Thursday, April 19, 2007

Hey Hey You You! I Don't Like Your Sound! Think You Need a New One!

I was taken aback this week when I was browsing through new releases, one of them being self-proclaimed "brat" Avril Lavigne's latest album, The Best Damn Thing and saw a GLOWING review of 4 1/2 stars from critic Stephen Thomas Erlewine. STE (that is how I will refer to him from now on) has been a critic I have always been fond of and respect. There is no question that the man has a soft side for pop and as of late a reaaaaaal soft spot. Just a year ago he was validating Paris Hilton's seriously misguided foray into music by giving her album 4 1/2 stars as well. Turns out that STE is way more postmodern than usual suspects Pitchfork Media. In the realm of popular music, STE believes in no absolute truths, only local ones. The local truth here is specifically shiny, glossy, teeny boppy pop music. Within that context, Avril, as well as Paris, work incredibly well. Or so he says.
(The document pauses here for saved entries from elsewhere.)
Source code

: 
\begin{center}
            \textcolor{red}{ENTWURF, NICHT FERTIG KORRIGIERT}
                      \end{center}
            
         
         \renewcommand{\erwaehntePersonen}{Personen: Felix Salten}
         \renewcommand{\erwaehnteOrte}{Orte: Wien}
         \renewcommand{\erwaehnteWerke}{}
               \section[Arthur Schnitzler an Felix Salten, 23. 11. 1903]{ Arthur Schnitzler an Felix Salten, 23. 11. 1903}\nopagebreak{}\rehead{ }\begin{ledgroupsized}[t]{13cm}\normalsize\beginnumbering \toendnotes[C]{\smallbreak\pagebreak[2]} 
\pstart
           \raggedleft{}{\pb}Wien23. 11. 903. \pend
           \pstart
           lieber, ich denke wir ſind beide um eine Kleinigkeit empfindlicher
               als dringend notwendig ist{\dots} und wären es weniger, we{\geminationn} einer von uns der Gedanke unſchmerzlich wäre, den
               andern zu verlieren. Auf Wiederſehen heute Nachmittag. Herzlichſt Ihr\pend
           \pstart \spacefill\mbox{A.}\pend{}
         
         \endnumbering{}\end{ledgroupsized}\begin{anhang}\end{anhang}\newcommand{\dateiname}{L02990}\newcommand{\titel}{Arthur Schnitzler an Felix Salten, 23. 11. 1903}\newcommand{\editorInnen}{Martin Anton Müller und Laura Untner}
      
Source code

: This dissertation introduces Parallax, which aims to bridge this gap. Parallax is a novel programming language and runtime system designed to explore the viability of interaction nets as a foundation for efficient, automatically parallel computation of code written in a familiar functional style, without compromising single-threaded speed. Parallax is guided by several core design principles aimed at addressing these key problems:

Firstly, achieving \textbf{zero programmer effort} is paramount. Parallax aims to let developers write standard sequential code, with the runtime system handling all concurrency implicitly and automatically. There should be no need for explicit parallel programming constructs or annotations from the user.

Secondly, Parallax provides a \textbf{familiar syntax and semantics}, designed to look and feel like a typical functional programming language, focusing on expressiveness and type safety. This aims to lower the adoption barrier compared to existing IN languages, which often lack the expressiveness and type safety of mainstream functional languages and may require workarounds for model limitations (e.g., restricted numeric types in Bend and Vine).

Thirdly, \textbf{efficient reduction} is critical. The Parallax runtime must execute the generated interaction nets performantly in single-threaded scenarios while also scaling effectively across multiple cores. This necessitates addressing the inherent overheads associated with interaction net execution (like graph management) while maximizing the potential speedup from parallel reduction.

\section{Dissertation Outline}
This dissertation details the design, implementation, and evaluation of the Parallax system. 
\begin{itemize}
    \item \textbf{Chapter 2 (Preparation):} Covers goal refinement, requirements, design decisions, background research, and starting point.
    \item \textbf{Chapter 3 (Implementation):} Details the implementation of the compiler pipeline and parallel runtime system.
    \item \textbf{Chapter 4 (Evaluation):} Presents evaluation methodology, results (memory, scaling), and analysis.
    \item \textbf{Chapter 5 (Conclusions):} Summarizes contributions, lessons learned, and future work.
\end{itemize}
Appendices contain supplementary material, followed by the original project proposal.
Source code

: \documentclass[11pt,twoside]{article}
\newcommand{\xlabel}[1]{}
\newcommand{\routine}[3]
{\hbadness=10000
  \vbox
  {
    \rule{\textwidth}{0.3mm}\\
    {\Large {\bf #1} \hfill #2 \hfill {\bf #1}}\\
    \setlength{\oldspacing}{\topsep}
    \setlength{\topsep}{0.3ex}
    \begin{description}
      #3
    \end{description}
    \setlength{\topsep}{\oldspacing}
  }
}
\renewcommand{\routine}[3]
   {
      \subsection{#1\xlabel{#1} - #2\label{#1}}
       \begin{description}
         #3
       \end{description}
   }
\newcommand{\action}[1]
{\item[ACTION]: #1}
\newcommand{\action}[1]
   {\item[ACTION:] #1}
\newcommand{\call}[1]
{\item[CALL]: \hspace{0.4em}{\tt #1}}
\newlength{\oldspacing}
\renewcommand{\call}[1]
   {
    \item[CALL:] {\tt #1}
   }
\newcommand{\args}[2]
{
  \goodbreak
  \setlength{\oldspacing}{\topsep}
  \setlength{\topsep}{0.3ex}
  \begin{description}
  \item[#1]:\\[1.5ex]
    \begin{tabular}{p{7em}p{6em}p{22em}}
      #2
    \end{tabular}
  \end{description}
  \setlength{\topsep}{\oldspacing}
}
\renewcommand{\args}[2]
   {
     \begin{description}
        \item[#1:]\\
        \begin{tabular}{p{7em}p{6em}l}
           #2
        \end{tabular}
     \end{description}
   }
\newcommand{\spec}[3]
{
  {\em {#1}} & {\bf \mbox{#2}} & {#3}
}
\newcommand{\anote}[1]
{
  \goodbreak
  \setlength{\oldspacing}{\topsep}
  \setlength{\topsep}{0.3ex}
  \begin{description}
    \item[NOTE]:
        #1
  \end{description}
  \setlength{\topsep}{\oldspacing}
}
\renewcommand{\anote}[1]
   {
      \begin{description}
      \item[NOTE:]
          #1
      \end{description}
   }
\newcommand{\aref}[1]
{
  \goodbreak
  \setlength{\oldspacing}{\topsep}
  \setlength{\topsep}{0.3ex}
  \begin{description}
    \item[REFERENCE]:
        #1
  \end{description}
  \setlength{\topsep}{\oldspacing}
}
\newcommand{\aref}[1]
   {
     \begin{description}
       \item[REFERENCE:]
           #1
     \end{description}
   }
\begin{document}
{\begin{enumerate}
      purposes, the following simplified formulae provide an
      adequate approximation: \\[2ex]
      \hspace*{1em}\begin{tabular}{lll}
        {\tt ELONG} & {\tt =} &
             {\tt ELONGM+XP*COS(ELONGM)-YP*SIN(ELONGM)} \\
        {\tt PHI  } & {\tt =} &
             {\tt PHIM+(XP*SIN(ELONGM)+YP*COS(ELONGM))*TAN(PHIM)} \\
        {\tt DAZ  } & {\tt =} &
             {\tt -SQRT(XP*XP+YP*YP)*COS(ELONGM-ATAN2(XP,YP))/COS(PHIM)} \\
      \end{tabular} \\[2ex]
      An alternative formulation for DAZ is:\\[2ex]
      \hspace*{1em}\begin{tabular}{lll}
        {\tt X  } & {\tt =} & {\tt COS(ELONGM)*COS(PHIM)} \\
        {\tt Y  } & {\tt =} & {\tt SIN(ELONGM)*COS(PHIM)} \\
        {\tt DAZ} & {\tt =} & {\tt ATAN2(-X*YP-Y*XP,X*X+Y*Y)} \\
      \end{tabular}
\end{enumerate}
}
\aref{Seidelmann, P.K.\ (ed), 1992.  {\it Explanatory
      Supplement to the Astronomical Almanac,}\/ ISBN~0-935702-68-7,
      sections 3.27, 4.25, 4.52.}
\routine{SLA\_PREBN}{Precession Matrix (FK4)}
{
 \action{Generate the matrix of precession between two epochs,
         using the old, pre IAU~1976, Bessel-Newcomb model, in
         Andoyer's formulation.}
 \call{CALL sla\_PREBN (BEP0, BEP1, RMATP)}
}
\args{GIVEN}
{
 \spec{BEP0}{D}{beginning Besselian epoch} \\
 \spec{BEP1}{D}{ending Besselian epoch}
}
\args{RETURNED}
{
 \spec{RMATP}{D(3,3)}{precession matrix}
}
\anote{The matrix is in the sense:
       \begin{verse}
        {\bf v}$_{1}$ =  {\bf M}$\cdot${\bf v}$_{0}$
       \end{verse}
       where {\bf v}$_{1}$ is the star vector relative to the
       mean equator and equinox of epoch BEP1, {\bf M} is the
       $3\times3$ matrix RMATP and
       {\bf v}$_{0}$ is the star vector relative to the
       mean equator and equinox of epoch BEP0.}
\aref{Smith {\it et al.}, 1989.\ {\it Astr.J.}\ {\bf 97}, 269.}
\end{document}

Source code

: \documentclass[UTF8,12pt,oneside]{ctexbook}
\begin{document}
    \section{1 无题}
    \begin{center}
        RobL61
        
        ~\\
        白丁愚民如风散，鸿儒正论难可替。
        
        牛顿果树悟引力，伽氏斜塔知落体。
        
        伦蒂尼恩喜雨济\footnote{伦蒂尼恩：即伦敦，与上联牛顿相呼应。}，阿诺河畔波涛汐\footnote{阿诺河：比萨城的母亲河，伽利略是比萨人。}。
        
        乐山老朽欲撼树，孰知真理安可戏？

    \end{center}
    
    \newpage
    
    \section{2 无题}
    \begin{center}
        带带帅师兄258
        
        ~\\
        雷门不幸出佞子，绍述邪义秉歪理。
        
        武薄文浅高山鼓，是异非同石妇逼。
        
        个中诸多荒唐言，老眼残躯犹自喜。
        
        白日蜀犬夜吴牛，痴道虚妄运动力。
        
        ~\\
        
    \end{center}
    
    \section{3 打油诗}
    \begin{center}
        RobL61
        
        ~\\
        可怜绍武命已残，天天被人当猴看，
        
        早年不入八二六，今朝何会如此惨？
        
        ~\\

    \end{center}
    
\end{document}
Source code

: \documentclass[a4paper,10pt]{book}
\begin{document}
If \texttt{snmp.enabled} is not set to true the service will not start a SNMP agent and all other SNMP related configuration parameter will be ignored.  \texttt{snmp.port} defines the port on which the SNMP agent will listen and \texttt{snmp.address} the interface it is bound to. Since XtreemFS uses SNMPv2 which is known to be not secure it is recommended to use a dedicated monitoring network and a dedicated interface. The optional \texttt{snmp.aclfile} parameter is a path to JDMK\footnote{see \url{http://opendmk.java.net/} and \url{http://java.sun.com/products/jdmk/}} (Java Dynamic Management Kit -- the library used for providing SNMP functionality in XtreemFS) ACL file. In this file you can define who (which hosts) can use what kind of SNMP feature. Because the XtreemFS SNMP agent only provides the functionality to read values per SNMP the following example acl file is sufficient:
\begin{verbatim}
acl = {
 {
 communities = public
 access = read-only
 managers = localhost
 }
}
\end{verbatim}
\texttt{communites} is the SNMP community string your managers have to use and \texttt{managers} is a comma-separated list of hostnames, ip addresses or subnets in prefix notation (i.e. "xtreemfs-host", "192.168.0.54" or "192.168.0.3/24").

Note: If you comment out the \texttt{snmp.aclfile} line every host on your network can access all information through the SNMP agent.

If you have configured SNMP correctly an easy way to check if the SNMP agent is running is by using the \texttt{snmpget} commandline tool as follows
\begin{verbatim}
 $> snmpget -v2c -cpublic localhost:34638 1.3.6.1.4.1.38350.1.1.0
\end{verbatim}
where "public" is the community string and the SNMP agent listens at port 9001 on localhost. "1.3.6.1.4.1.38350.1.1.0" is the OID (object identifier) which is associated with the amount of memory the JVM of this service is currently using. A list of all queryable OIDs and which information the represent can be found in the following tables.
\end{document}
I've been accused of being overly critical and cynical concerning matters of taste but that's simply not least all of the time. I like plenty of garbage. It's my right as a consumer of popular music to have my fair share of guilty pleasures. The difference is, I recognize them for what they are. That's not saying fluff can't have some cultural significance either. And, I do believe that context is everything. Just ask STE:

"The Best Damn Thing: it's as exuberant, irreverent, and exciting as any other bubblegum pop, defiantly silly and shallow, but also deliriously hooky. If Lavigne didn't have the hooks -- if neither "Girlfriend" nor the title track weren't driven by cheerleader chants, if "Everything Back But You" didn't snarl like prime Green Day, if "I Can Do Better" didn't soar on its chorus -- her snotty attitude would be unbearable, but these are terrific, addictive pop songs that are harder and tougher yet feel fresher and lighter than her big hits from Let Go

Sure. Except I think she lacks these hooks and songwriting skills. When watching Avril perform this past weekend on Saturday Night Live, I attempted to go with the flow and just accept her for what she was. "Girlfriend", the supposed saving grace of her "punky" & "bratty" reputation from the cheap sentiments of her last album and major hit "I'm With You," did the exact opposite that I've hearing it should do for me. It's probably one of the most annoying songs I've heard in a long time and I can anticipate it being played at every school dance, wedding, car, and American bar over the next few months until it is exhausted by big radio. Certainly an early candidate overplayed song of the year, last year's being the overrated and grating "Crazy" by Gnarls Barkley. I'm not going there tonight, but, I really hate that song. I don't know if I necessarily hate "Girlfriend" as much as "Crazy," only time will tell.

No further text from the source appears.